**The task**
Copy out the data word for word. The images are not part of the copy.

**Available data**
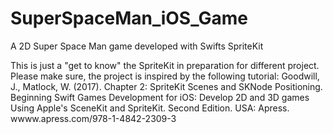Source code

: # SuperSpaceMan_iOS_Game
A 2D Super Space Man game developed with Swifts SpriteKit

This is just a "get to know" the SpriteKit in preparation for different project. Please make sure, the project is inspired by the following tutorial: 
Goodwill, J., Matlock, W. (2017). Chapter 2: SpriteKit Scenes and SKNode Positioning. Beginning Swift Games Development for iOS: Develop 2D and 3D games Using Apple's SceneKit and SpriteKit. Second Edition. USA: Apress. wwww.apress.com/978-1-4842-2309-3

**Response area**
Source code

: # SuperSpaceMan_iOS_Game
A 2D Super Space Man game developed with Swifts SpriteKit

This is just a "get to know" the SpriteKit in preparation for different project. Please make sure, the project is inspired by the following tutorial: 
Goodwill, J., Matlock, W. (2017). Chapter 2: SpriteKit Scenes and SKNode Positioning. Beginning Swift Games Development for iOS: Develop 2D and 3D games Using Apple's SceneKit and SpriteKit. Second Edition. USA: Apress. wwww.apress.com/978-1-4842-2309-3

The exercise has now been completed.